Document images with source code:
::::
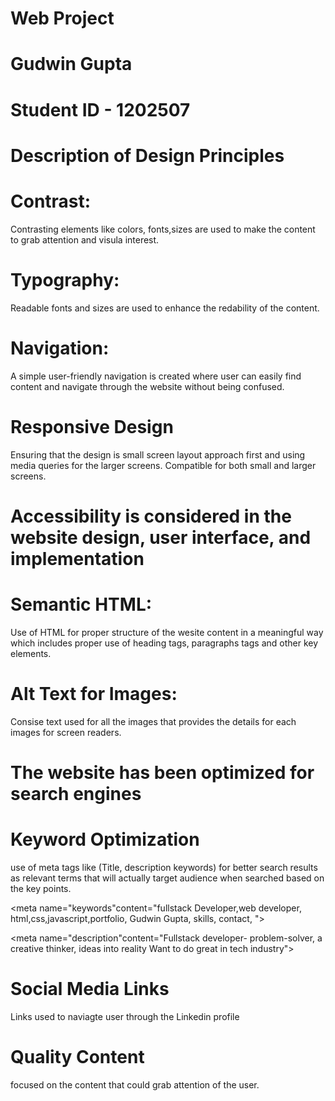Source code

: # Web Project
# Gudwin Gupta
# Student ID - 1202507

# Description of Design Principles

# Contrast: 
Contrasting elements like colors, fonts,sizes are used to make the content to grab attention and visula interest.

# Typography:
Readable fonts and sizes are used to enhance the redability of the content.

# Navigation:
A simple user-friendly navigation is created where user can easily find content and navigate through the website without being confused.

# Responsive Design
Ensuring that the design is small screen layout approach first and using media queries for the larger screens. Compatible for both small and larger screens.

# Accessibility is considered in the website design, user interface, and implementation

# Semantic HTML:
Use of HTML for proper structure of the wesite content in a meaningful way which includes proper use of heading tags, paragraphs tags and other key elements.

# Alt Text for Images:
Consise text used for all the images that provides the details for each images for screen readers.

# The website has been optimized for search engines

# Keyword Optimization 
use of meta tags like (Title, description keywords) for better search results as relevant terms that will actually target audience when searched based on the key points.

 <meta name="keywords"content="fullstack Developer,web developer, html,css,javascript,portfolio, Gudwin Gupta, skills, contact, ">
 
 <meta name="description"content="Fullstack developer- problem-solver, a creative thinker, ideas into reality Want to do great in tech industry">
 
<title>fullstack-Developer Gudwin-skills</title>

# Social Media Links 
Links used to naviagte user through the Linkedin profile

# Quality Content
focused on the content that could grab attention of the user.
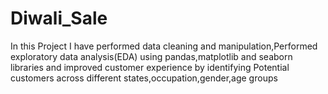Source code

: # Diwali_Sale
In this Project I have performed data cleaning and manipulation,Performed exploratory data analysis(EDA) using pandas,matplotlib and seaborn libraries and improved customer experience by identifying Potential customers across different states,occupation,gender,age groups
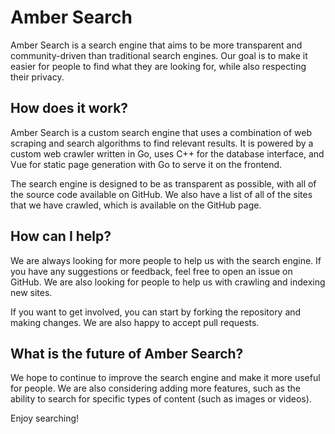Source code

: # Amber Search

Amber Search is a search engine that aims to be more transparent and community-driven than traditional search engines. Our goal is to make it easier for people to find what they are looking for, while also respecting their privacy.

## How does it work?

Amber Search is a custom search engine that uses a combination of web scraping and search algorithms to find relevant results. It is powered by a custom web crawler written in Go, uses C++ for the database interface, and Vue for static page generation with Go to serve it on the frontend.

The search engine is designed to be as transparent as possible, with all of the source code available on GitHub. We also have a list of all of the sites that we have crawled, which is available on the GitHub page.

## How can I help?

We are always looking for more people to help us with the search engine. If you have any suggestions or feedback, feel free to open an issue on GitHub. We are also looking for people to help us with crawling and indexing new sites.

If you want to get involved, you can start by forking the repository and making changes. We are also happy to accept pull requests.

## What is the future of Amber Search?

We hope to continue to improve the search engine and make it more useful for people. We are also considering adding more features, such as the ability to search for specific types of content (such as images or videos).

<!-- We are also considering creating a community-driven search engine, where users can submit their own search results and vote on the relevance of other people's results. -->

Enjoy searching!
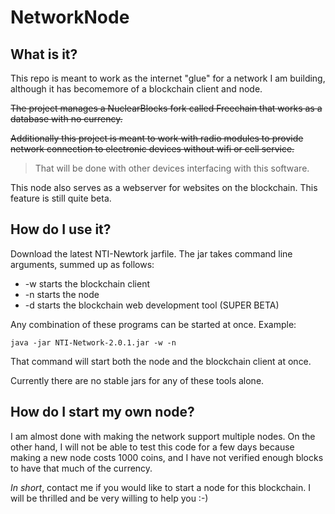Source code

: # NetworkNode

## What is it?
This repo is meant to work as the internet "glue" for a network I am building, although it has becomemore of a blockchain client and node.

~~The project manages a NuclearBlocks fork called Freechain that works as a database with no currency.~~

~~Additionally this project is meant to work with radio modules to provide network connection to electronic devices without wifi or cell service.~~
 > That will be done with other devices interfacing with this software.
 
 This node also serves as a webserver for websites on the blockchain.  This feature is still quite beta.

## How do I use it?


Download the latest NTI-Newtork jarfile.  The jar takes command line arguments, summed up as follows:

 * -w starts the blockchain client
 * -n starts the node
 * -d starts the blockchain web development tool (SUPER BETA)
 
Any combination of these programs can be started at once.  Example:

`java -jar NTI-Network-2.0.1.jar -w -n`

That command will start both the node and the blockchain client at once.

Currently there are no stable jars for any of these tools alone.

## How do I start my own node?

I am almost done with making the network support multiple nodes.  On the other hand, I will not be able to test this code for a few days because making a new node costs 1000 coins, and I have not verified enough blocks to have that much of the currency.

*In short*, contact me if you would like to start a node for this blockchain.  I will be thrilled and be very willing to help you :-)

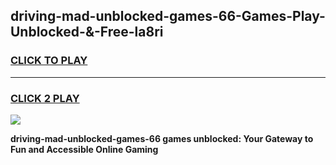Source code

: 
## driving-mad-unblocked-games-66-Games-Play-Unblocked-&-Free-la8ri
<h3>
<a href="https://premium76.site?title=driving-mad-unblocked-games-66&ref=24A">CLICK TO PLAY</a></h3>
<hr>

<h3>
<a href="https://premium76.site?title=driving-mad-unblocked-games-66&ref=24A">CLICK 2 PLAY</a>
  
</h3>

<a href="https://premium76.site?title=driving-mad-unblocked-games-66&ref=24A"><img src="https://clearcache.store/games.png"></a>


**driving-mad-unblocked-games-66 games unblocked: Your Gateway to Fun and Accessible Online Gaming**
::::
Task goal
Since the copy should hold text only, set down each record exactly and leave the pictures out.

Result of the exercise
Source code

: # Web Project
# Gudwin Gupta
# Student ID - 1202507

# Description of Design Principles

# Contrast: 
Contrasting elements like colors, fonts,sizes are used to make the content to grab attention and visula interest.

# Typography:
Readable fonts and sizes are used to enhance the redability of the content.

# Navigation:
A simple user-friendly navigation is created where user can easily find content and navigate through the website without being confused.

# Responsive Design
Ensuring that the design is small screen layout approach first and using media queries for the larger screens. Compatible for both small and larger screens.

# Accessibility is considered in the website design, user interface, and implementation

# Semantic HTML:
Use of HTML for proper structure of the wesite content in a meaningful way which includes proper use of heading tags, paragraphs tags and other key elements.

# Alt Text for Images:
Consise text used for all the images that provides the details for each images for screen readers.

# The website has been optimized for search engines

# Keyword Optimization 
use of meta tags like (Title, description keywords) for better search results as relevant terms that will actually target audience when searched based on the key points.

 <meta name="keywords"content="fullstack Developer,web developer, html,css,javascript,portfolio, Gudwin Gupta, skills, contact, ">
 
 <meta name="description"content="Fullstack developer- problem-solver, a creative thinker, ideas into reality Want to do great in tech industry">
 
<title>fullstack-Developer Gudwin-skills</title>

# Social Media Links 
Links used to naviagte user through the Linkedin profile

# Quality Content
focused on the content that could grab attention of the user.
Source code

: # Diwali_Sale
In this Project I have performed data cleaning and manipulation,Performed exploratory data analysis(EDA) using pandas,matplotlib and seaborn libraries and improved customer experience by identifying Potential customers across different states,occupation,gender,age groups
Source code

: # Amber Search

Amber Search is a search engine that aims to be more transparent and community-driven than traditional search engines. Our goal is to make it easier for people to find what they are looking for, while also respecting their privacy.

## How does it work?

Amber Search is a custom search engine that uses a combination of web scraping and search algorithms to find relevant results. It is powered by a custom web crawler written in Go, uses C++ for the database interface, and Vue for static page generation with Go to serve it on the frontend.

The search engine is designed to be as transparent as possible, with all of the source code available on GitHub. We also have a list of all of the sites that we have crawled, which is available on the GitHub page.

## How can I help?

We are always looking for more people to help us with the search engine. If you have any suggestions or feedback, feel free to open an issue on GitHub. We are also looking for people to help us with crawling and indexing new sites.

If you want to get involved, you can start by forking the repository and making changes. We are also happy to accept pull requests.

## What is the future of Amber Search?

We hope to continue to improve the search engine and make it more useful for people. We are also considering adding more features, such as the ability to search for specific types of content (such as images or videos).

<!-- We are also considering creating a community-driven search engine, where users can submit their own search results and vote on the relevance of other people's results. -->

Enjoy searching!
Source code

: # NetworkNode

## What is it?
This repo is meant to work as the internet "glue" for a network I am building, although it has becomemore of a blockchain client and node.

~~The project manages a NuclearBlocks fork called Freechain that works as a database with no currency.~~

~~Additionally this project is meant to work with radio modules to provide network connection to electronic devices without wifi or cell service.~~
 > That will be done with other devices interfacing with this software.
 
 This node also serves as a webserver for websites on the blockchain.  This feature is still quite beta.

## How do I use it?


Download the latest NTI-Newtork jarfile.  The jar takes command line arguments, summed up as follows:

 * -w starts the blockchain client
 * -n starts the node
 * -d starts the blockchain web development tool (SUPER BETA)
 
Any combination of these programs can be started at once.  Example:

`java -jar NTI-Network-2.0.1.jar -w -n`

That command will start both the node and the blockchain client at once.

Currently there are no stable jars for any of these tools alone.

## How do I start my own node?

I am almost done with making the network support multiple nodes.  On the other hand, I will not be able to test this code for a few days because making a new node costs 1000 coins, and I have not verified enough blocks to have that much of the currency.

*In short*, contact me if you would like to start a node for this blockchain.  I will be thrilled and be very willing to help you :-)

Source code

: 
## driving-mad-unblocked-games-66-Games-Play-Unblocked-&-Free-la8ri
<h3>
<a href="https://premium76.site?title=driving-mad-unblocked-games-66&ref=24A">CLICK TO PLAY</a></h3>
<hr>

<h3>
<a href="https://premium76.site?title=driving-mad-unblocked-games-66&ref=24A">CLICK 2 PLAY</a>
  
</h3>

<a href="https://premium76.site?title=driving-mad-unblocked-games-66&ref=24A"><img src="https://clearcache.store/games.png"></a>


**driving-mad-unblocked-games-66 games unblocked: Your Gateway to Fun and Accessible Online Gaming**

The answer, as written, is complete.